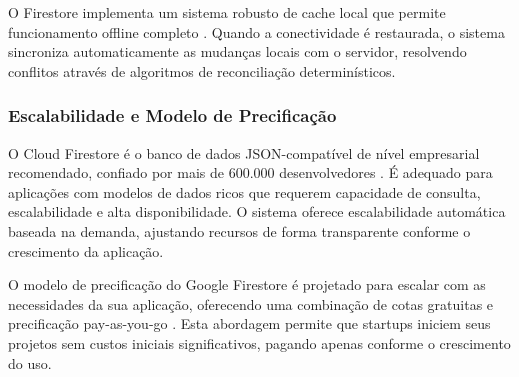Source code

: O Firestore implementa um sistema robusto de cache local que permite funcionamento offline completo \cite{firebase_choose_database}. Quando a conectividade é restaurada, o sistema sincroniza automaticamente as mudanças locais com o servidor, resolvendo conflitos através de algoritmos de reconciliação determinísticos.

\begin{comment}
Uma característica distintiva do Firestore reside em suas capacidades de sincronização automática e atualizações em tempo real \cite{firebase2023realtime}. O sistema implementa listeners de dados que permitem às aplicações cliente receber notificações instantâneas sempre que ocorrem alterações nos dados armazenados, eliminando a necessidade de polling manual ou requisições periódicas para verificação de atualizações. Esta funcionalidade é fundamental para o desenvolvimento de aplicações colaborativas, sistemas de mensagens instantâneas e interfaces que requerem refletir mudanças de estado imediatas.

O mecanismo de sincronização offline representa outro aspecto tecnológico significativo, permitindo que aplicações continuem operando mesmo durante períodos de conectividade intermitente ou ausente \cite{terry2013replicated}. O Firestore mantém uma cache local dos dados utilizados pela aplicação, sincronizando automaticamente as alterações quando a conectividade é restabelecida, garantindo consistência eventual dos dados distribuídos.
\end{comment}
\subsubsection{Escalabilidade e Modelo de Precificação}

O Cloud Firestore é o banco de dados JSON-compatível de nível empresarial recomendado, confiado por mais de 600.000 desenvolvedores \cite{medium_firestore_overview}. É adequado para aplicações com modelos de dados ricos que requerem capacidade de consulta, escalabilidade e alta disponibilidade. O sistema oferece escalabilidade automática baseada na demanda, ajustando recursos de forma transparente conforme o crescimento da aplicação.

O modelo de precificação do Google Firestore é projetado para escalar com as necessidades da sua aplicação, oferecendo uma combinação de cotas gratuitas e precificação pay-as-you-go \cite{airbyte_firestore_pricing}. Esta abordagem permite que startups iniciem seus projetos sem custos iniciais significativos, pagando apenas conforme o crescimento do uso.

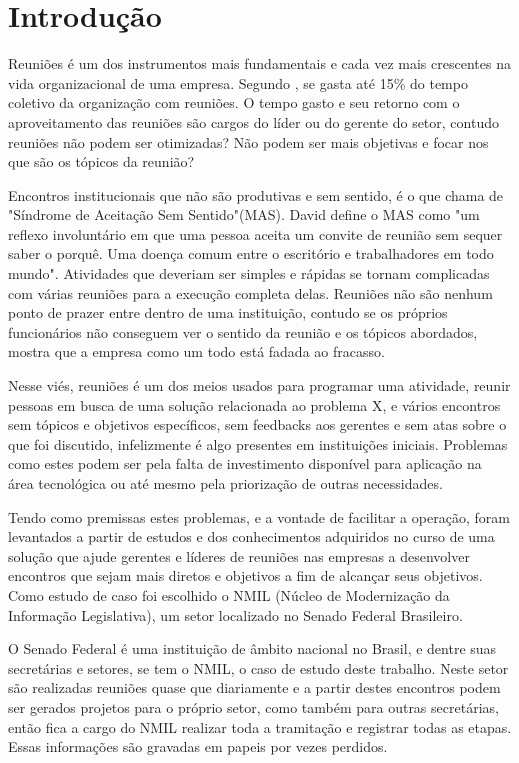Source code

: \chapter[Introdução]{Introdução}
\label{cp:introducao}

Reuniões é um dos instrumentos mais fundamentais e cada vez mais crescentes na vida organizacional de uma empresa. Segundo \cite{allen2016}, se gasta até 15\% do tempo coletivo da organização com reuniões. O tempo gasto e seu retorno com o aproveitamento das reuniões são cargos do líder ou do gerente do setor, contudo reuniões não podem ser otimizadas? Não podem ser mais objetivas e focar nos que são os tópicos da reunião?

Encontros institucionais que não são produtivas e sem sentido, é o que \cite{davidgrady} chama de "Síndrome de Aceitação Sem Sentido"(MAS). David define o MAS como "um reflexo involuntário em que uma pessoa aceita um convite de reunião sem sequer saber o porquê. Uma doença comum entre o escritório e trabalhadores em todo mundo". Atividades que deveriam ser simples e rápidas se tornam complicadas com várias reuniões para a execução completa delas. Reuniões não são nenhum ponto de prazer entre dentro de uma instituição, contudo se os próprios funcionários não conseguem ver o sentido da reunião e os tópicos abordados, mostra que a empresa como um todo está fadada ao fracasso. 

Nesse viés, reuniões é um dos meios usados para programar uma atividade, reunir pessoas em busca de uma solução relacionada ao problema X, e vários encontros sem tópicos e objetivos específicos, sem feedbacks aos gerentes e sem atas sobre o que foi discutido, infelizmente é algo presentes em instituições iniciais. Problemas como estes podem ser pela falta de investimento disponível para aplicação na área tecnológica ou até mesmo pela priorização de outras necessidades.

Tendo como premissas estes problemas, e a vontade de facilitar a operação, foram levantados a partir de estudos e dos conhecimentos adquiridos no curso de \imprimircurso uma solução que ajude gerentes e líderes de reuniões nas empresas a desenvolver encontros que sejam mais diretos e objetivos a fim de alcançar seus objetivos. Como estudo de caso foi escolhido o NMIL (Núcleo de Modernização da Informação Legislativa), um setor localizado no Senado Federal Brasileiro.

O Senado Federal é uma instituição de âmbito nacional no Brasil, e dentre suas secretárias e setores, se tem o NMIL, o caso de estudo deste trabalho. Neste setor são realizadas reuniões quase que diariamente e a partir destes encontros podem ser gerados projetos para o próprio setor, como também para outras secretárias, então fica a cargo do NMIL realizar toda a tramitação e registrar todas as etapas. Essas informações são gravadas em papeis por vezes perdidos.

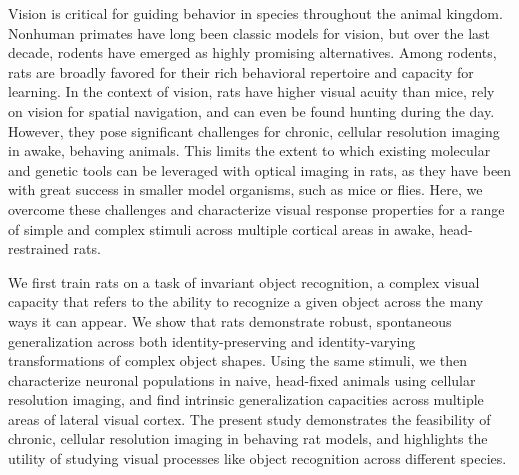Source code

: 
Vision is critical for guiding behavior in species throughout the animal kingdom. Nonhuman primates have long been classic models for vision, but over the last decade, rodents have emerged as highly promising alternatives. Among rodents, rats are broadly favored for their rich behavioral repertoire and capacity for learning. In the context of vision, rats have higher visual acuity than mice, rely on vision for spatial navigation, and can even be found hunting during the day. However, they pose significant challenges for chronic, cellular resolution imaging in awake, behaving animals. This limits the extent to which existing molecular and genetic tools can be leveraged with optical imaging in rats, as they have been with great success in smaller model organisms, such as mice or flies. Here, we overcome these challenges and characterize visual response properties for a range of simple and complex stimuli across multiple cortical areas in awake, head-restrained rats. 

We first train rats on a task of invariant object recognition, a complex visual capacity that refers to the ability to recognize a given object across the many ways it can appear. We show that rats demonstrate robust, spontaneous generalization across both identity-preserving and identity-varying transformations of complex object shapes. Using the same stimuli, we then characterize neuronal populations in naive, head-fixed animals using cellular resolution imaging, and find intrinsic generalization capacities across multiple areas of lateral visual cortex. The present study demonstrates the feasibility of chronic, cellular resolution imaging in behaving rat models, and highlights the utility of studying visual processes like object recognition across different species.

-- -- --

WHAT TO DO: Please find how many lines in the records hold "objetivos", then give that number with nothing else.

RESPONSE: 2